Instructions to follow: Whenever a line in the material below includes "https", copy that line.

=== Data extract ===

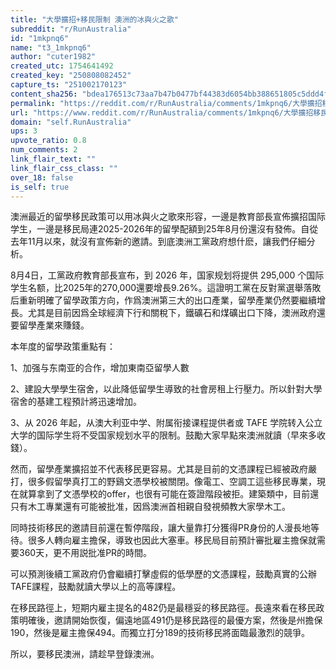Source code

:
 ```yaml
---
title: "大學擴招+移民限制 澳洲的冰與火之歌"
subreddit: "r/RunAustralia"
id: "1mkpnq6"
name: "t3_1mkpnq6"
author: "cuter1982"
created_utc: 1754641492
created_key: "250808082452"
capture_ts: "251002170123"
content_sha256: "bdea176513c73aa7b47b0477bf44383d6054bb388651805c5ddd4f117b47098f"
permalink: "https://reddit.com/r/RunAustralia/comments/1mkpnq6/大學擴招移民限制_澳洲的冰與火之歌/"
url: "https://www.reddit.com/r/RunAustralia/comments/1mkpnq6/大學擴招移民限制_澳洲的冰與火之歌/"
domain: "self.RunAustralia"
ups: 3
upvote_ratio: 0.8
num_comments: 2
link_flair_text: ""
link_flair_css_class: ""
over_18: false
is_self: true
---
```


澳洲最近的留學移民政策可以用冰與火之歌來形容，一邊是教育部長宣佈擴招国际学生，一邊是移民局連2025-2026年的留學配額到25年8月份還沒有發佈。自從去年11月以來，就沒有宣佈新的邀請。到底澳洲工黨政府想什麽，讓我們仔細分析。

8月4日，工黨政府教育部長宣布，到 2026 年，国家规划将提供 295,000
个国际学生名额，比2025年的270,000還要增長9.26%。這證明工黨在反對黨選舉落敗后重新明確了留學政策方向，作爲澳洲第三大的出口產業，留學產業仍然要繼續增長。尤其是目前因爲全球經濟下行和關稅下，鐵礦石和煤礦出口下降，澳洲政府還要留學產業來賺錢。

本年度的留學政策重點有：

1、加强与东南亚的合作，增加東南亞留學人數

2、建設大學學生宿舍，以此降低留學生導致的社會房租上行壓力。所以針對大學宿舍的基建工程預計將迅速增加。

3、从 2026 年起，从澳大利亚中学、附属衔接课程提供者或 TAFE
学院转入公立大学的国际学生将不受国家规划水平的限制。鼓勵大家早點來澳洲就讀（早來多收錢）。

然而，留學產業擴招並不代表移民更容易。尤其是目前的文憑課程已經被政府嚴打，很多假留學真打工的野鷄文憑學校被關閉。像電工、空調工這些移民專業，現在就算拿到了文憑學校的offer，也很有可能在簽證階段被拒。建築類中，目前還只有木工專業還有可能被批准，因爲澳洲首相親自發視頻教大家學木工。

同時技術移民的邀請目前還在暫停階段，讓大量靠打分獲得PR身份的人漫長地等待。很多人轉向雇主擔保，導致也因此大塞車。移民局目前預計審批雇主擔保就需要360天，更不用説批准PR的時間。

可以預測後續工黨政府仍會繼續打擊虛假的低學歷的文憑課程，鼓勵真實的公辦TAFE課程，鼓勵就讀大學以上的高等課程。

在移民路徑上，短期内雇主提名的482仍是最穩妥的移民路徑。長遠來看在移民政策明確後，邀請開始恢復，偏遠地區491仍是移民路徑的最優方案，然後是州擔保190，然後是雇主擔保494。而獨立打分189的技術移民將面臨最激烈的競爭。

所以，要移民澳洲，請趁早登錄澳洲。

===

Written answer:
permalink: "https://reddit.com/r/RunAustralia/comments/1mkpnq6/大學擴招移民限制_澳洲的冰與火之歌/"
url: "https://www.reddit.com/r/RunAustralia/comments/1mkpnq6/大學擴招移民限制_澳洲的冰與火之歌/"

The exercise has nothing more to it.